Work Out That Booty!
Do you guys already know the amazing Gia from Body By Gia?! If not, you need to go check out her website and YouTube channel. She made an amazing fitness program that helps you build your curves at home! She created this four-exercise at-home booty workout routine.
Exercise 1: One-Legged Squats
Stand about a foot and a half in front of a bench (or chair, or couch), with your back to it. Bend your right leg and put your right toe on the bench, so that all your weight is on your left leg.
Bend down to do a lunge on your left leg, keeping your right toe on the bench. Stand back up straight, then repeat. Do this for 30 seconds.
Exercise 2: Floor Touches
Keeping your right toe on the bench, switch into the next exercise. Bend straight forward to touch the ground, then stand back up straight. (As you do this, DON’T lock your knee!)
Do this exercise for 30 seconds.
Exercise 3: One-Legged Hops
Is your right toe still on the bench? It should be! Keeping that toe there and standing on your left leg, bend down slightly, suck your tummy in, and hop up into the air. Don’t forget to breathe as you do this. Inhale as you go down, and exhale as you hop up. Again, do this exercise for 30 seconds.
Now that you’ve done exercises 1-3, go back to the beginning and repeat them all on the other leg. This will get you ready for the fourth and final exercise!
Exercise 4: Side Leg Lifts
Stand next to the bench this time, with your left side next to it. Put your left foot flat on the bench. Your left leg should be bent, with about a 90-degree angle at your hip.
Lift yourself up onto the bench. As you come up, swing your right leg up and straight out to your right, reaching out and touching your right knee or ankle as it comes up.

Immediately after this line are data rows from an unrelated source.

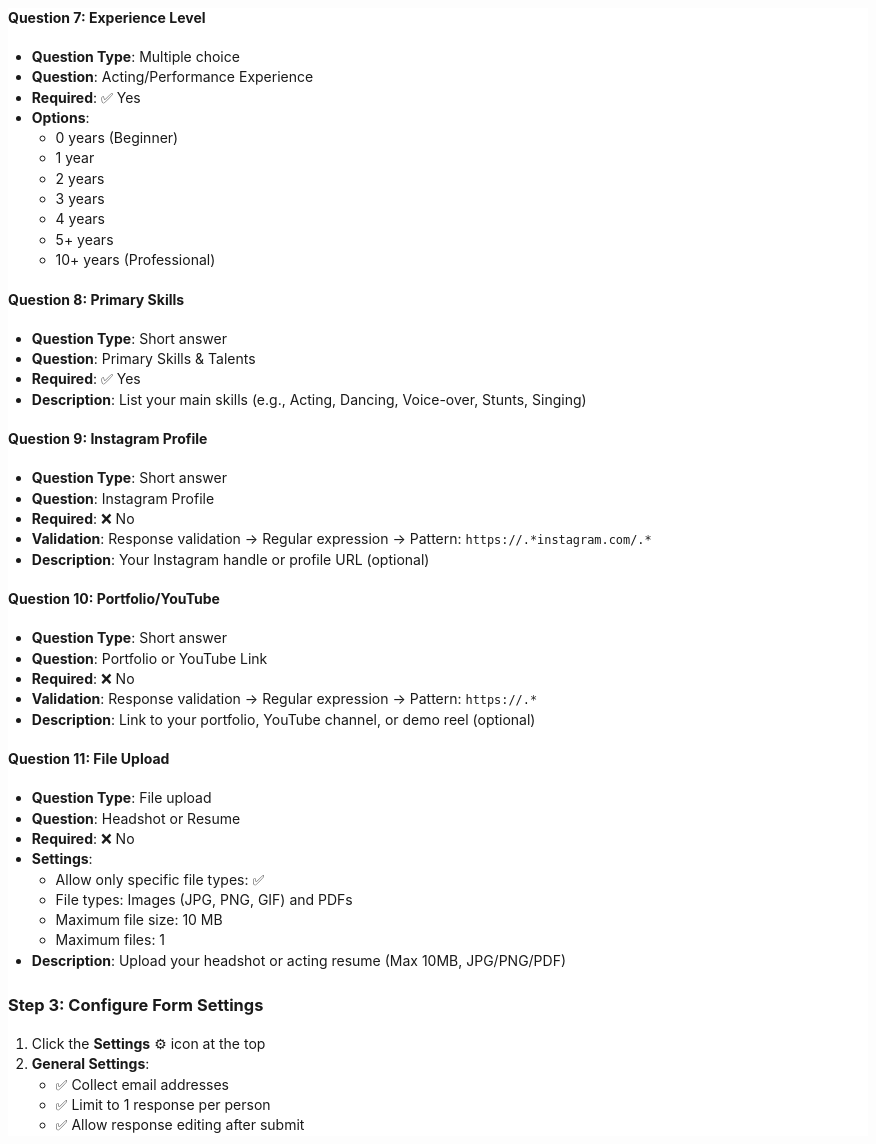 #### Question 7: Experience Level
- **Question Type**: Multiple choice
- **Question**: Acting/Performance Experience
- **Required**: ✅ Yes
- **Options**:
  - 0 years (Beginner)
  - 1 year
  - 2 years
  - 3 years
  - 4 years
  - 5+ years
  - 10+ years (Professional)

#### Question 8: Primary Skills
- **Question Type**: Short answer
- **Question**: Primary Skills & Talents
- **Required**: ✅ Yes
- **Description**: List your main skills (e.g., Acting, Dancing, Voice-over, Stunts, Singing)

#### Question 9: Instagram Profile
- **Question Type**: Short answer
- **Question**: Instagram Profile
- **Required**: ❌ No
- **Validation**: Response validation → Regular expression → Pattern: `https://.*instagram.com/.*`
- **Description**: Your Instagram handle or profile URL (optional)

#### Question 10: Portfolio/YouTube
- **Question Type**: Short answer
- **Question**: Portfolio or YouTube Link
- **Required**: ❌ No
- **Validation**: Response validation → Regular expression → Pattern: `https://.*`
- **Description**: Link to your portfolio, YouTube channel, or demo reel (optional)

#### Question 11: File Upload
- **Question Type**: File upload
- **Question**: Headshot or Resume
- **Required**: ❌ No
- **Settings**:
  - Allow only specific file types: ✅
  - File types: Images (JPG, PNG, GIF) and PDFs
  - Maximum file size: 10 MB
  - Maximum files: 1
- **Description**: Upload your headshot or acting resume (Max 10MB, JPG/PNG/PDF)

### Step 3: Configure Form Settings

1. Click the **Settings** ⚙️ icon at the top
2. **General Settings**:
   - ✅ Collect email addresses
   - ✅ Limit to 1 response per person
   - ✅ Allow response editing after submit

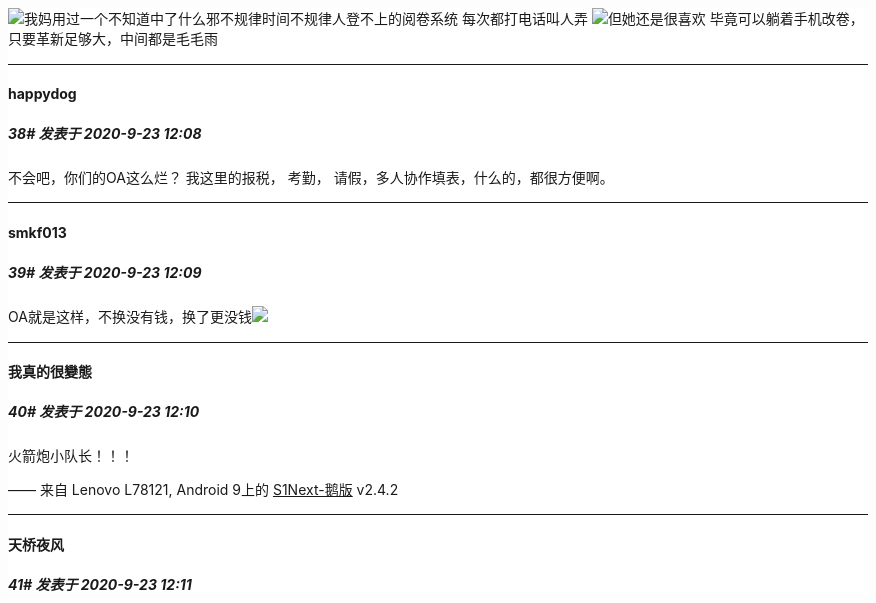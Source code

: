 

<img src="https://static.saraba1st.com/image/smiley/face2017/001.png" referrerpolicy="no-referrer">我妈用过一个不知道中了什么邪不规律时间不规律人登不上的阅卷系统
每次都打电话叫人弄
<img src="https://static.saraba1st.com/image/smiley/face2017/037.png" referrerpolicy="no-referrer">但她还是很喜欢 毕竟可以躺着手机改卷，只要革新足够大，中间都是毛毛雨







-----

####  happydog  
##### 38#       发表于 2020-9-23 12:08




不会吧，你们的OA这么烂？ 我这里的报税， 考勤， 请假，多人协作填表，什么的，都很方便啊。







-----

####  smkf013  
##### 39#       发表于 2020-9-23 12:09




OA就是这样，不换没有钱，换了更没钱<img src="https://static.saraba1st.com/image/smiley/face2017/066.png" referrerpolicy="no-referrer">







-----

####  我真的很變態  
##### 40#       发表于 2020-9-23 12:10




火箭炮小队长！！！

—— 来自 Lenovo L78121, Android 9上的 [S1Next-鹅版](https://github.com/ykrank/S1-Next/releases) v2.4.2







-----

####  天桥夜风  
##### 41#       发表于 2020-9-23 12:11
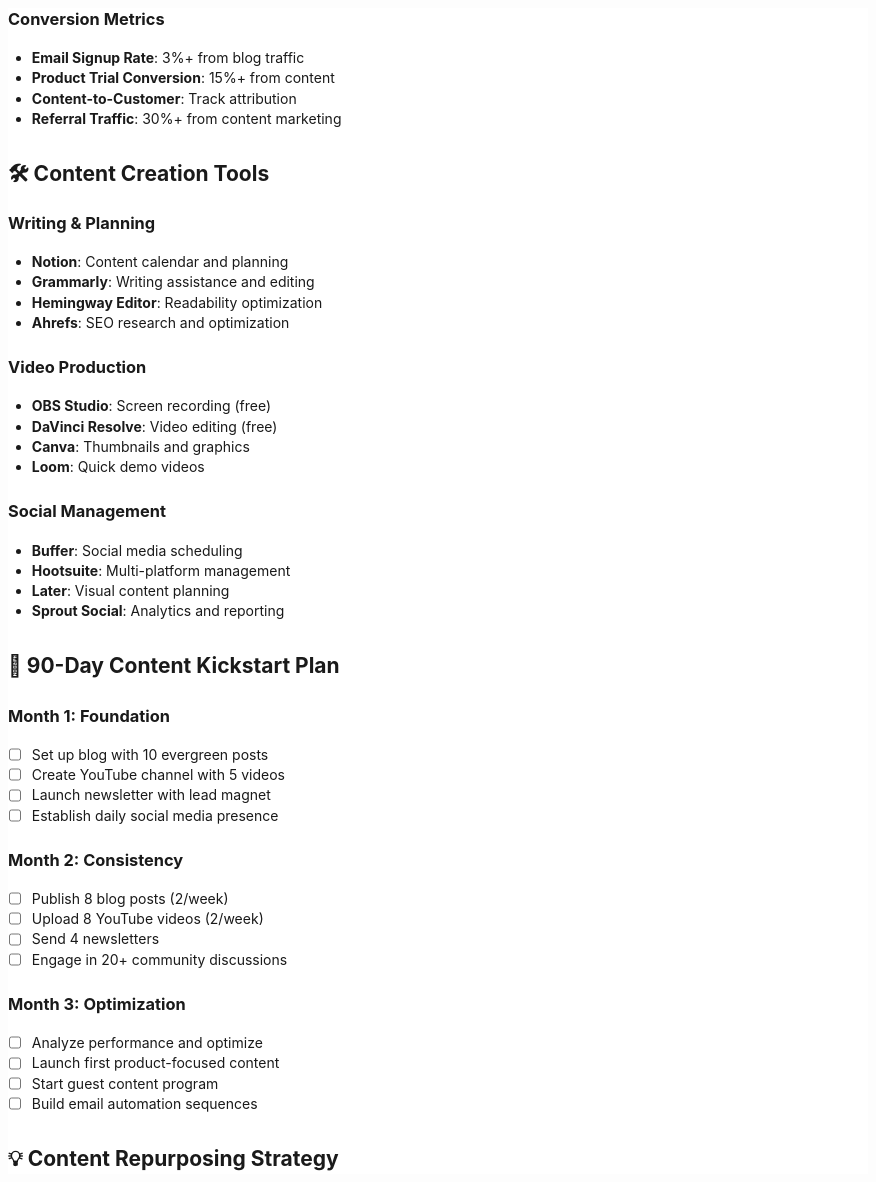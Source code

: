 ### Conversion Metrics
- **Email Signup Rate**: 3%+ from blog traffic
- **Product Trial Conversion**: 15%+ from content
- **Content-to-Customer**: Track attribution
- **Referral Traffic**: 30%+ from content marketing

## 🛠️ Content Creation Tools

### Writing & Planning
- **Notion**: Content calendar and planning
- **Grammarly**: Writing assistance and editing
- **Hemingway Editor**: Readability optimization
- **Ahrefs**: SEO research and optimization

### Video Production
- **OBS Studio**: Screen recording (free)
- **DaVinci Resolve**: Video editing (free)
- **Canva**: Thumbnails and graphics
- **Loom**: Quick demo videos

### Social Management
- **Buffer**: Social media scheduling
- **Hootsuite**: Multi-platform management
- **Later**: Visual content planning
- **Sprout Social**: Analytics and reporting

## 🚀 90-Day Content Kickstart Plan

### Month 1: Foundation
- [ ] Set up blog with 10 evergreen posts
- [ ] Create YouTube channel with 5 videos
- [ ] Launch newsletter with lead magnet
- [ ] Establish daily social media presence

### Month 2: Consistency
- [ ] Publish 8 blog posts (2/week)
- [ ] Upload 8 YouTube videos (2/week)
- [ ] Send 4 newsletters
- [ ] Engage in 20+ community discussions

### Month 3: Optimization
- [ ] Analyze performance and optimize
- [ ] Launch first product-focused content
- [ ] Start guest content program
- [ ] Build email automation sequences

## 💡 Content Repurposing Strategy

Do this for 30 seconds, then repeat on the other side.
You’re done!! For less than five minutes of working out, that was incredibly intense, right? Do this a few days a week and you’ll see amazing differences in your butt. You’ll have such gorgeous curves!
Now that you’re done, treat yourself to this high-protein post-workout smoothie. It’s delicious, and also nourishes your body in the way it needs after working out!
Post-Workout High-Protein Smoothie (Serves 2)
1 cup of frozen berries
1 cup of raw oats
2 tbs of almond butter
2 scoops of Vivo Life protein powder
1 cup of raw spinach
3 cups of almond milk
Put all the ingredients in a blender, blend, and enjoy!